Sheila Innis, PhD, Professor of Food, Nutrition and Health at the University of British Columbia, reported that in breast-fed infants, visual acuity was significantly related to red cell phospholipid DHA level at 2 and 12 months. Dr. Gerard Horntra and colleagues at the Department of Human Biology, Maastricht University, reported that visual acuity and other measures of visual information processing visual were faster at 8 years of age in those children with the highest DHA levels at birth. Although cognitive performance was unrelated to DHA status at birth, quality of motor movements was correlated with DHA.
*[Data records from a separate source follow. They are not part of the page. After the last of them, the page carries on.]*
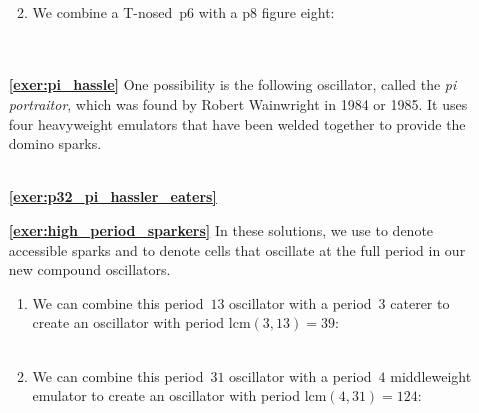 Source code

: \begin{multicols}{2}
\begin{itemize}[leftmargin=0em]
\begin{enumerate}[leftmargin=1.5em,label=\bf\color{ocre}(\alph*)]
		 \\
		
		\item We combine a T-nosed~p$6$ with a p$8$ figure eight: \\[-0.6em]
		
		 \\[-0.8em]
		
		 \\
	\end{enumerate}


	\item[\bf\color{ocre}\sffamily\ref{exer:pi_hassle}] One possibility is the following oscillator, called the \emph{pi portraitor}, which was found by Robert Wainwright in 1984 or 1985. It uses four heavyweight emulators that have been welded together to provide the domino sparks. \\[-0.6em]
	
	 \\
	
	
	\item[\bf\color{ocre}\sffamily\ref{exer:p32_pi_hassler_eaters}]  \\


	\item[\bf\color{ocre}\sffamily\ref{exer:high_period_sparkers}] In these solutions, we use  to denote accessible sparks and  to denote cells that oscillate at the full period in our new compound oscillators.
	\begin{enumerate}[leftmargin=1.5em,label=\bf\color{ocre}(\alph*)]
		\item We can combine this period~$13$ oscillator with a period~$3$ caterer to create an oscillator with period $\mathrm{lcm}(3,13) = 39$: \\[-0.6em]
		
		 \\

		\item We can combine this period~$31$ oscillator with a period~$4$ middleweight emulator to create an oscillator with period $\mathrm{lcm}(4,31) = 124$:  \\[-0.6em]
		

\end{enumerate}
\end{itemize}
\end{multicols}
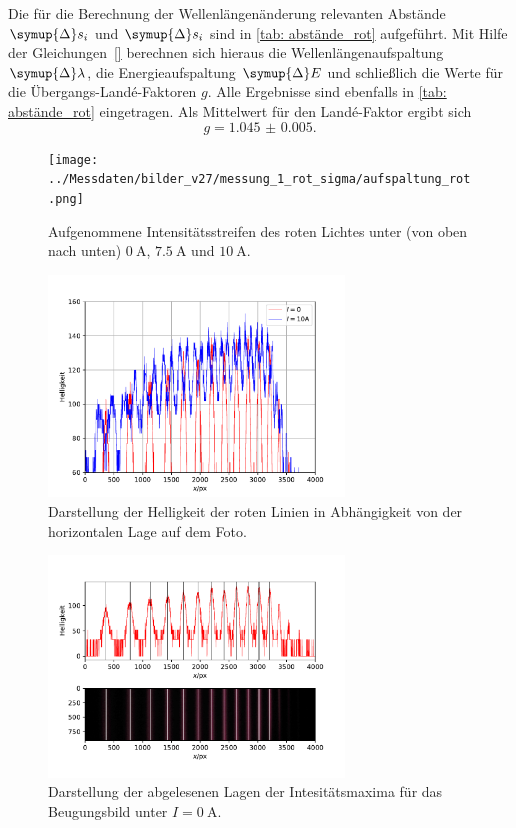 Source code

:Die für die Berechnung der Wellenlängenänderung relevanten Abstände $\symup{\Delta} s_i$ und $\symup{\Delta} s_i$ sind in \autoref{tab: abstände_rot}
aufgeführt. Mit Hilfe der Gleichungen~\eqref{} berechnen sich hieraus die Wellenlängenaufspaltung $\symup{\Delta} \lambda$, die
Energieaufspaltung $\symup{\Delta} E$ und schließlich die Werte für die Übergangs-Landé-Faktoren $g$. Alle Ergebnisse sind ebenfalls in
\autoref{tab: abstände_rot} eingetragen. Als Mittelwert für den Landé-Faktor ergibt sich
\begin{equation}
  g = \num{1.045(5)}.
\end{equation}
\begin{figure}
  \centering
  \texttt{[image: ../Messdaten/bilder\_v27/messung\_1\_rot\_sigma/aufspaltung\_rot.png]}
  \caption{Aufgenommene Intensitätsstreifen des roten Lichtes unter (von oben nach unten) $\SI{0}{\ampere}$, $\SI{7.5}{\ampere}$ und $\SI{10}{\ampere}$.}
  \label{fig: aufspaltung_rot}
\end{figure}
\begin{figure}
  \centering
  \includegraphics[width = 0.7\textwidth]{../Messdaten/plots/rot_sigma_intensitaet.pdf}
  \caption{Darstellung der Helligkeit der roten Linien in Abhängigkeit von der horizontalen Lage auf dem Foto.}
  \label{fig: rot_intensität}
\end{figure}

\begin{figure}
  \centering
  \includegraphics[width = 0.7\textwidth]{../Messdaten/plots/peaks_rot_sigma_0.pdf}
  \caption{Darstellung der abgelesenen Lagen der Intesitätsmaxima für das Beugungsbild unter $I =\SI{0}{\ampere}$.}
  \label{fig: peaks_rot_0}
\end{figure}

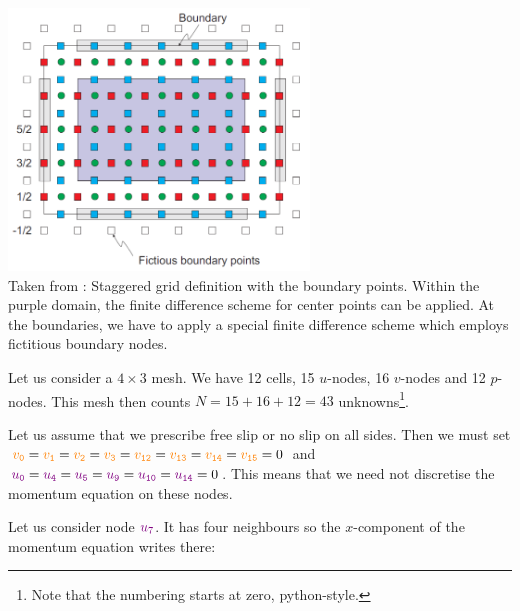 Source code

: \begin{center}
\includegraphics[width=8cm]{images/fdm/bk_A}\\
{\captionfont Taken from \textcite{beka}: Staggered grid definition with the boundary points. 
Within the purple domain, the
finite difference scheme for center points can be applied. At the boundaries, we have to apply a
special finite difference scheme which employs fictitious boundary nodes.}
\end{center}

Let us consider a $4\times 3$ mesh.
We have 12 cells, 15 {\color{violet}$u$}-nodes, 
16 {\color{orange}$v$}-nodes and 12 {\color{teal}$p$}-nodes.
This mesh then counts $N=15+16+12=43$ unknowns\footnote{
Note that the numbering starts at zero, python-style.}.



Let us assume that we prescribe free slip or no slip on all sides.
Then we must set 
${\color{orange}v_{\tt 0}}={\color{orange}v_{\tt 1}}={\color{orange}v_{\tt 2}}={\color{orange}v_{\tt 3}}={\color{orange}v_{\tt 12}}={\color{orange}v_{\tt 13}}={\color{orange}v_{\tt 14}}={\color{orange}v_{\tt 15}}=0$
and ${\color{violet} u_{\tt 0}}={\color{violet}u_{\tt 4}}={\color{violet}u_{\tt 5}}
={\color{violet}u_{\tt 9}}={\color{violet}u_{\tt 10}} = {\color{violet}u_{\tt 14}}=0$.
This means that we need not discretise the momentum equation on these nodes.

Let us consider node ${\color{violet} u_{7}}$. It has four neighbours so the $x$-component of 
the momentum equation writes there:

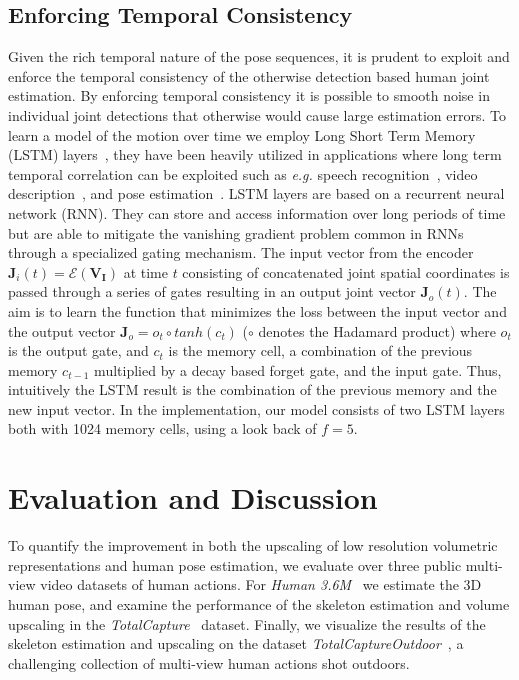 \documentclass[runningheads]{llncs}
\begin{document}
\subsection {Enforcing Temporal Consistency}
\label{sec:LSTM}
Given the rich temporal nature of the pose sequences, it is prudent to exploit and enforce the temporal consistency of the otherwise detection based human joint estimation. By enforcing temporal consistency it is possible to smooth noise in individual joint detections that otherwise would cause large estimation errors. To learn a model of the motion over time we employ Long Short Term Memory (LSTM) layers~\cite{hochreiter1997LSTM}, they have been heavily utilized in applications where long term temporal correlation can be exploited such as \emph{e.g.} speech recognition~\cite{sak2014lstmSpeech}, video description~\cite{donahue2015lstmVideo}, and pose estimation~\cite{luo2017lstm}. LSTM layers are based on a  recurrent neural network (RNN). They can store and access information over long periods of time but are able to mitigate the vanishing gradient problem common in RNNs through a specialized gating mechanism. The input vector from the encoder $\mathbf{J}_i(t)=\mathcal{E}(\mathbf{V_I})$ at time $t$ consisting of concatenated joint spatial coordinates is passed through a series of gates resulting in an output joint vector $\mathbf{J}_o(t)$. The aim is to learn the function that minimizes the loss between the input vector and the output vector $\mathbf{J}_o = o_t \circ tanh(c_t)$ ($\circ$  denotes the Hadamard product) where $o_t$ is the output gate, and $c_t$ is the memory cell, a combination of the previous memory $c_{t-1}$ multiplied by a decay based forget gate, and the input gate. Thus, intuitively the LSTM result is the combination of the previous memory and the new input vector. In the implementation, our model consists of two LSTM layers both with 1024 memory cells, using a look back of $f=5$. 

\section{Evaluation and Discussion}
\label{sec:Eval}
To quantify the improvement in both the upscaling of low resolution volumetric representations and human pose estimation, we evaluate over three public multi-view video datasets of human actions. For \emph{Human 3.6M}~\cite{h36m_pami} we estimate the 3D human pose, and examine the performance of the skeleton estimation and volume upscaling in the \emph{TotalCapture}~\cite{trumble_total_2017} dataset. Finally, we visualize the results of the skeleton estimation and upscaling on the dataset \emph{TotalCaptureOutdoor}~\cite{Malleson:3DV:2017}, a challenging collection of multi-view human actions shot outdoors.
\end{document}
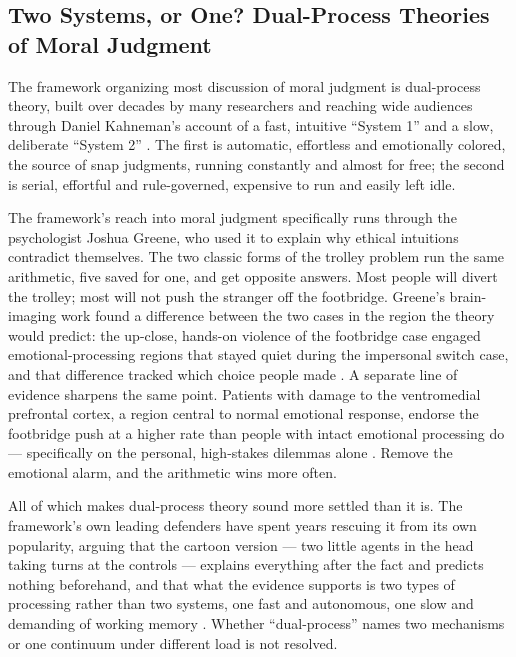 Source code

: \subsection{Two Systems, or One? Dual-Process Theories of Moral Judgment}
\label{sec:5.3.1}
The framework organizing most discussion of moral judgment is dual-process theory, built over decades by many researchers and reaching wide audiences through Daniel Kahneman's account of a fast, intuitive “System 1” and a slow, deliberate “System 2” \autocite{kahneman2011thinking,evans2013dual}. The first is automatic, effortless and emotionally colored, the source of snap judgments, running constantly and almost for free; the second is serial, effortful and rule-governed, expensive to run and easily left idle.

The framework's reach into moral judgment specifically runs through the psychologist Joshua Greene, who used it to explain why ethical intuitions contradict themselves. The two classic forms of the trolley problem run the same arithmetic, five saved for one, and get opposite answers. Most people will divert the trolley; most will not push the stranger off the footbridge. Greene's brain-imaging work found a difference between the two cases in the region the theory would predict: the up-close, hands-on violence of the footbridge case engaged emotional-processing regions that stayed quiet during the impersonal switch case, and that difference tracked which choice people made \autocite{greene2001fmri}. A separate line of evidence sharpens the same point. Patients with damage to the ventromedial prefrontal cortex, a region central to normal emotional response, endorse the footbridge push at a higher rate than people with intact emotional processing do — specifically on the personal, high-stakes dilemmas alone \autocite{koenigs2007damage}. Remove the emotional alarm, and the arithmetic wins more often.

All of which makes dual-process theory sound more settled than it is. The framework's own leading defenders have spent years rescuing it from its own popularity, arguing that the cartoon version — two little agents in the head taking turns at the controls — explains everything after the fact and predicts nothing beforehand, and that what the evidence supports is two types of processing rather than two systems, one fast and autonomous, one slow and demanding of working memory \autocite{evans2013dual}. Whether “dual-process” names two mechanisms or one continuum under different load is not resolved.

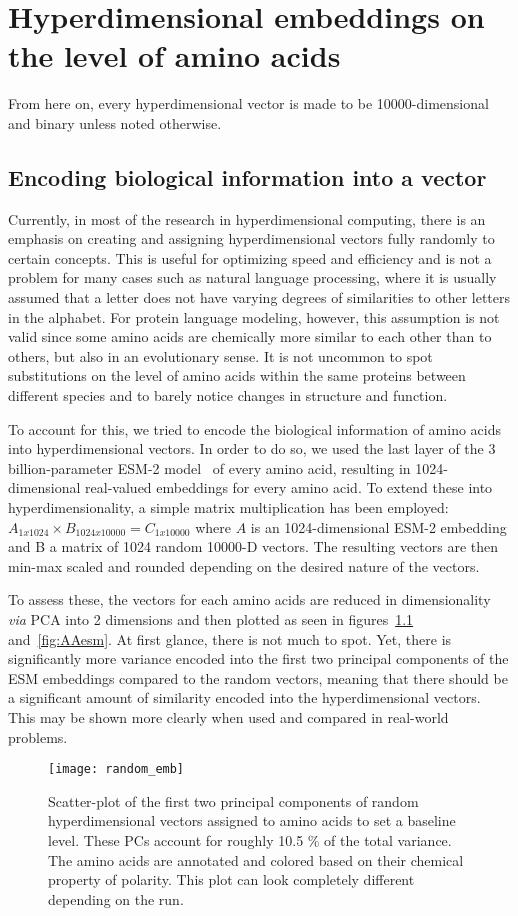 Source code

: \chapter{Hyperdimensional embeddings on the level of amino acids}
From here on, every hyperdimensional vector is made to be 10000-dimensional and binary unless noted otherwise.
\section{Encoding biological information into a vector}
Currently, in most of the research in hyperdimensional computing, there is an emphasis on creating and assigning hyperdimensional vectors fully randomly to certain concepts. This is useful for optimizing speed and efficiency and is not a problem for many cases such as natural language processing, where it is usually assumed that a letter does not have varying degrees of similarities to other letters in the alphabet. For protein language modeling, however, this assumption is not valid since some amino acids are chemically more similar to each other than to others, but also in an evolutionary sense. It is not uncommon to spot substitutions on the level of amino acids within the same proteins between different species and to barely notice changes in structure and function.

To account for this, we tried to encode the biological information of amino acids into hyperdimensional vectors. In order to do so, we used the last layer of the 3 billion-parameter ESM-2 model~\cite{esm2} of every amino acid, resulting in 1024-dimensional real-valued embeddings for every amino acid. To extend these into hyperdimensionality, a simple matrix multiplication has been employed: $A_{1x1024} \times B_{1024x10000} = C_{1x10000}$ where $A$ is an 1024-dimensional ESM-2 embedding and B a matrix of 1024 random 10000-D vectors. The resulting vectors are then min-max scaled and rounded depending on the desired nature of the vectors. 

To assess these, the vectors for each amino acids are reduced in dimensionality \textit{via} PCA into 2 dimensions and then plotted as seen in figures~\ref{fig:AArand} and~\ref{fig:AAesm}. At first glance, there is not much to spot. Yet, there is significantly more variance encoded into the first two principal components of the ESM embeddings compared to the random vectors, meaning that there should be a significant amount of similarity encoded into the hyperdimensional vectors. This may be shown more clearly when used and compared in real-world problems.
\begin{figure}[H]
    \centering
    \texttt{[image: random\_emb]}
    \caption{Scatter-plot of the first two principal components of random hyperdimensional vectors assigned to amino acids to set a baseline level. These PCs account for roughly 10.5 \% of the total variance. The amino acids are annotated and colored based on their chemical property of polarity. This plot can look completely different depending on the run.}\label{fig:AArand}
\end{figure}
DHA may also influence early language development. Dr. Innis’ group reported that plasma and red cell DHA content in breast fed term infants were related to vocabulary production and comprehension at 14 months. The ability to discriminate a non-native language consonant was related to plasma DHA at 9 months. The connection between long chain omega-3s and language development was also suggested from the work of Robert Katz, PhD, President of the Omega-3 Research Institute, who showed that in children with apraxia of speech, omega-3 supplementation improved the ability to produce meaningful sounds (see Holistic Primary Care, June 2002).
Deficits of both arachidonic acid (AA) and DHA are associated with suboptimal development of brain and neurological tissues, and of the vascular endothelium. Michael Crawford, PhD, Director of the Institute of Brain Chemistry and Human Nutrition, University of North London, pointed out that prenatally, the transplacental movement of AA to the fetus is greater than that of DHA. Unlike DHA, AA is a vascular relaxation factor. Dr. Crawford noted that its reduced availability in preterm infants raises the question of whether “inadequate supply of AA is responsible for failure of integrity in vascular growth.” Clearly, both AA and DHA must be available in adequate amounts for healthy fetal and infant development. Fortunately, those needs have been recognized by the FDA, which recently moved to eliminate regulatory barriers to the addition of these crucial fatty acids to infant formulas.